1. An article including a photonic band-gap device adapted for substantially preventing electromagnetic radiation having one or more select wavelengths from propagating within the device, the photonic-band gap device comprising a substrate having a light propogation path therein, and a photoresponsive region disposed within a portion of the light propogation path in the substrate so that the wavelength of radiation propogated alone the light propogation path may be controllably modified by applying light to the photoresponsive region to define a tunable photonic band-gap device.
- View Dependent Claims (2, 3, 4, 5, 6)
- - 2. The article of claim 1, in which the photoresponsive region is fabricated with photorefractive material.
  - 3. The article of claim 1, in which the photoresponsive region is fabricated with photoabsorptive material.
  - 4. The article of claim 1, in which the photoresponsive region comprises a plurality of quantum well regions.
  - 5. The article of claim 1, in which the substrate comprises a semiconductor wafer.
  - 6. The article of claim 1 in which the photonic band gap device may be tuned without having to physically change the device dimensions.

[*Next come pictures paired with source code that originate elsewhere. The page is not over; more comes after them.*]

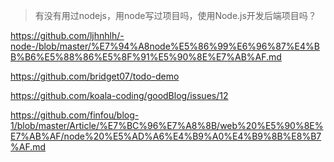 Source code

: > 有没有用过nodejs，用node写过项目吗，使用Node.js开发后端项目吗？

https://github.com/ljhnhlh/-node-/blob/master/%E7%94%A8node%E5%86%99%E6%96%87%E4%BB%B6%E5%88%86%E5%8F%91%E5%90%8E%E7%AB%AF.md

https://github.com/bridget07/todo-demo

https://github.com/koala-coding/goodBlog/issues/12

https://github.com/finfou/blog-1/blob/master/Article/%E7%BC%96%E7%A8%8B/web%20%E5%90%8E%E7%AB%AF/node%20%E5%AD%A6%E4%B9%A0%E4%B9%8B%E8%B7%AF.md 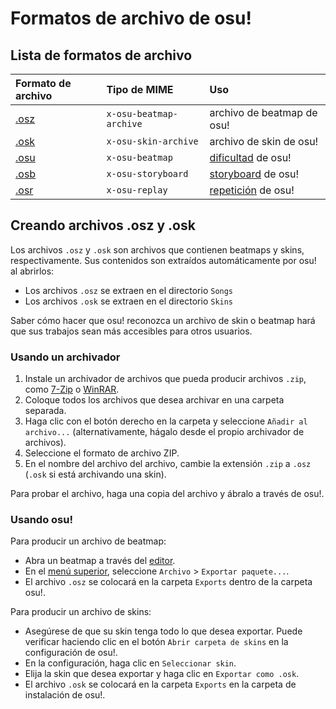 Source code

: # Formatos de archivo de osu!

## Lista de formatos de archivo

| Formato de archivo | Tipo de MIME | Uso |
| :-- | :-- | :-- |
| [.osz](/wiki/Client/File_formats/Osz_(file_format)) | `x-osu-beatmap-archive` | archivo de beatmap de osu! |
| [.osk](/wiki/Client/File_formats/Osk_(file_format)) | `x-osu-skin-archive` | archivo de skin de osu! |
| [.osu](/wiki/Client/File_formats/Osu_(file_format)) | `x-osu-beatmap` | [dificultad](/wiki/Beatmap/Difficulty) de osu! |
| [.osb](/wiki/Client/File_formats/Osb_(file_format)) | `x-osu-storyboard` | [storyboard](/wiki/Storyboard/Scripting) de osu! |
| [.osr](/wiki/Client/File_formats/Osr_(file_format)) | `x-osu-replay` | [repetición](/wiki/Gameplay/Replay) de osu! |

## Creando archivos .osz y .osk

Los archivos `.osz` y `.osk` son archivos que contienen beatmaps y skins, respectivamente. Sus contenidos son extraídos automáticamente por osu! al abrirlos:

- Los archivos `.osz` se extraen en el directorio `Songs`
- Los archivos `.osk` se extraen en el directorio `Skins`

Saber cómo hacer que osu! reconozca un archivo de skin o beatmap hará que sus trabajos sean más accesibles para otros usuarios.

### Usando un archivador

1. Instale un archivador de archivos que pueda producir archivos `.zip`, como [7-Zip](https://www.7-zip.org/) o [WinRAR](https://www.rarlab.com/).
2. Coloque todos los archivos que desea archivar en una carpeta separada.
3. Haga clic con el botón derecho en la carpeta y seleccione `Añadir al archivo...` (alternativamente, hágalo desde el propio archivador de archivos).
4. Seleccione el formato de archivo ZIP.
5. En el nombre del archivo del archivo, cambie la extensión `.zip` a `.osz` (`.osk` si está archivando una skin).

Para probar el archivo, haga una copia del archivo y ábralo a través de osu!.

### Usando osu!

Para producir un archivo de beatmap:

- Abra un beatmap a través del [editor](/wiki/Client/Beatmap_editor).
- En el [menú superior](/wiki/Client/Beatmap_editor/Menu), seleccione `Archivo` > `Exportar paquete...`.
- El archivo `.osz` se colocará en la carpeta `Exports` dentro de la carpeta osu!.

Para producir un archivo de skins:

- Asegúrese de que su skin tenga todo lo que desea exportar. Puede verificar haciendo clic en el botón `Abrir carpeta de skins` en la configuración de osu!.
- En la configuración, haga clic en `Seleccionar skin`.
- Elija la skin que desea exportar y haga clic en `Exportar como .osk`.
- El archivo `.osk` se colocará en la carpeta `Exports` en la carpeta de instalación de osu!.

7. An article including a photonic band-gap device for substantially preventing electromagnetic radiation having one or more wavelengths from propagating within the device, the photonic-band gap device comprising a substrate and a photoresponsive region disposed in the substrate so that the behavior of the photonic band-gap device in substantially preventing the propagation of radiation may be modified by applying light to the photoresponsive region, in which the photoresponsive region comprises a plurality of rods of photoresponsive materials disposed in the substrate.
- View Dependent Claims (8, 9, 10, 11, 12, 13)
- - 8. The article of claim 7, in which the substrate of the device is fabricated with a material having a first dielectric constant and further comprising a plurality of dielectric regions disposed in the substrate, the dielectric regions being fabricated with a material having a dielectric constant different than the first dielectric constant.
  - 9. The article of claim 8, in which the substrate has a plurality of holes therein to define voids.
  - 10. The article of claim 9, in which the voids define a light propagation path for the routing of a light signal through the structure, the light propagation path comprising an input signal path, an output signal path, and a control signal path, in which the input signal path merges with the control signal path at a common intersection point to be joined with the output signal path, and the photoresponsive rods are disposed within the light propagation path at the common intersection point.
  - 11. The article of claim 10 comprising a transistor.
  - 12. An integrated circuit device comprising a plurality of transistors according to claim 11.
  - 13. The integrated circuit device of claim 12, in which the substrate comprises a semiconductor wafer and the plurality of transistors are defined in the semiconductor wafer.

14. A communications system comprising a transmitter, an N-channel multiplexer/demultiplexer, and a receiver connected by a trunk optical fiber, in which at least one of the transmitter and the receiver comprises a photonic band-gap device for substantially preventing electromagnetic radiation having one or more wavelengths from propagating within the device, the photonic-band gap device comprising a substrate and a photoresponsive region disposed in the substrate so that the behavior of the photonic band-gap device in substantially preventing the propagation of radiation may be modified by applying light to the photoresponsive region.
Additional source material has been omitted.